UN is an international organisation founded after World War II aims to provide a dialogue platform between countries, fortifying international corporation and preventing future wars. There are currently 193 members lead by five permanent members of the Security Council - US, Russia, UK, France, and China. The organization currently has six principal organs: General Assembly, Security Council, Economic and Social Council, Secretariat, International Court of Justice, and the Trusteeship Council.
Germany, Brazil draft UN resolution calling for end to excessive spying
Reuters in New York
Germany and Brazil are drafting a UN General Assembly resolution demanding an end to excessive spying and invasion of privacy, after a former US intelligence contractor revealed massive international surveillance programmes, UN diplomats said.

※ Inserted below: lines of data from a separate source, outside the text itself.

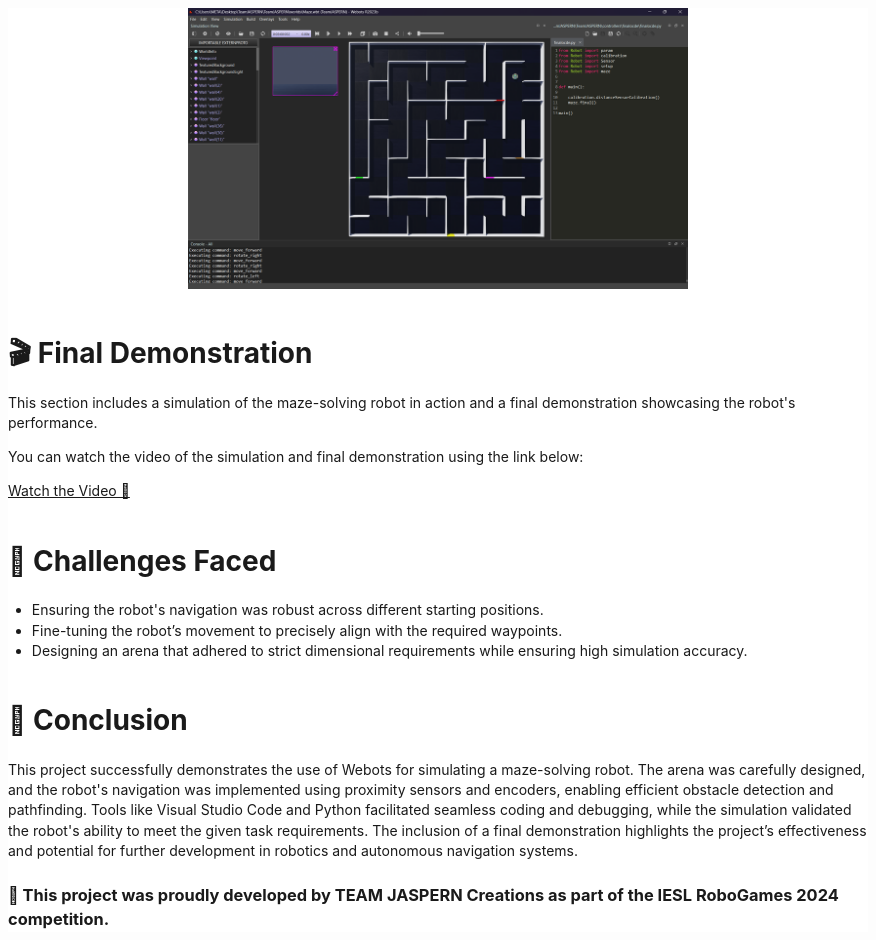 <p align="center">
  <img src="pictures/webot.png" width="500" alt="Webots Simulation Environment"/>
</p>

<h1 align="left">🎬 Final Demonstration</h1>

This section includes a simulation of the maze-solving robot in action and a final demonstration showcasing the robot's performance.

You can watch the video of the simulation and final demonstration using the link below:

[Watch the Video 🎥](https://drive.google.com/file/d/1Q1Q3jS-sYr_7IDePtnVnlqTTL20dpCtE/view)

<h1 align="left">🚧 Challenges Faced</h1>

- Ensuring the robot's navigation was robust across different starting positions.
- Fine-tuning the robot’s movement to precisely align with the required waypoints.
- Designing an arena that adhered to strict dimensional requirements while ensuring high simulation accuracy.

<h1 align="left">🏁 Conclusion</h1>

This project successfully demonstrates the use of Webots for simulating a maze-solving robot. The arena was carefully designed, and the robot's navigation was implemented using proximity sensors and encoders, enabling efficient obstacle detection and pathfinding. Tools like Visual Studio Code and Python facilitated seamless coding and debugging, while the simulation validated the robot's ability to meet the given task requirements. The inclusion of a final demonstration highlights the project’s effectiveness and potential for further development in robotics and autonomous navigation systems.

<h3 align="left">🤝 This project was proudly developed by TEAM JASPERN Creations as part of the IESL RoboGames 2024 competition.</h3>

Brazilian President Dilma Rousseff and German Chancellor Angela Merkel have both condemned the widespread snooping by the US National Security Agency. Rousseff called off a high-profile state visit to the United States over reports that the NSA had spied on Brazil.
In response to the spying disclosures, many of which came from fugitive former NSA contractor Edward Snowden, the German and Brazilian UN delegations had started work on a draft resolution to submit to the 193-nation General Assembly, several UN diplomats said.
"This resolution will probably have enormous support in the GA [General Assembly], since no one likes the NSA spying on them," a Western UN diplomat said on condition of anonymity.
Assembly resolutions are non-binding, unlike resolutions of the 15-nation Security Council. But assembly resolutions that enjoy broad international support can carry significant moral and political weight.
On Friday, Brazil's Foreign Ministry confirmed that Brazil was drafting a UN resolution. "What I can tell you is that the Brazilian mission in the United Nations has drawn up a proposal calling for the right to privacy on the internet," said a ministry press officer, who declined to be named, citing regulations.
A diplomat with a major European nation, speaking on condition of anonymity because the draft resolution's language was in an early stage, expected easy passage in the General Assembly because the resolution would not have language that would be "offensive" to any nation, particularly the United States.
The diplomat said the resolution would expand the right to privacy guaranteed by the International Covenant on Civil and Political Rights, which went into force in 1976.
The draft would be forwarded within the week to the General Assembly subcommittee that deals with social, humanitarian, cultural and human rights issues, and then to the full General Assembly for consideration in late November.